▸ WHAT YOU HAVE TO DO: Reproduce the entries that follow verbatim, down to the final line.

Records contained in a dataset
···

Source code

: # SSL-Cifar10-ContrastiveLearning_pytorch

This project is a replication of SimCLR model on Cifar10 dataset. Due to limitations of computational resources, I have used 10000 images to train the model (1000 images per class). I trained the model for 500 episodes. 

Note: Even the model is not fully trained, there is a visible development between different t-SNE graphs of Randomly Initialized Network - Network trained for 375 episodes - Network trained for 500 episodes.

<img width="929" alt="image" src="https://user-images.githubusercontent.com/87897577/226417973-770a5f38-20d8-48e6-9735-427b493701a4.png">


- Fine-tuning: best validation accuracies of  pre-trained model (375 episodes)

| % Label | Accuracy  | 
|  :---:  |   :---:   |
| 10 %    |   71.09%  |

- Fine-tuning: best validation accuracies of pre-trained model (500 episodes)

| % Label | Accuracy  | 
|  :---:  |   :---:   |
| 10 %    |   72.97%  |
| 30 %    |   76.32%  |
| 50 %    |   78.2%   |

···

▸ RESPONSE BOX:
Source code

: # SSL-Cifar10-ContrastiveLearning_pytorch

This project is a replication of SimCLR model on Cifar10 dataset. Due to limitations of computational resources, I have used 10000 images to train the model (1000 images per class). I trained the model for 500 episodes. 

Note: Even the model is not fully trained, there is a visible development between different t-SNE graphs of Randomly Initialized Network - Network trained for 375 episodes - Network trained for 500 episodes.

<img width="929" alt="image" src="https://user-images.githubusercontent.com/87897577/226417973-770a5f38-20d8-48e6-9735-427b493701a4.png">


- Fine-tuning: best validation accuracies of  pre-trained model (375 episodes)

| % Label | Accuracy  | 
|  :---:  |   :---:   |
| 10 %    |   71.09%  |

- Fine-tuning: best validation accuracies of pre-trained model (500 episodes)

| % Label | Accuracy  | 
|  :---:  |   :---:   |
| 10 %    |   72.97%  |
| 30 %    |   76.32%  |
| 50 %    |   78.2%   |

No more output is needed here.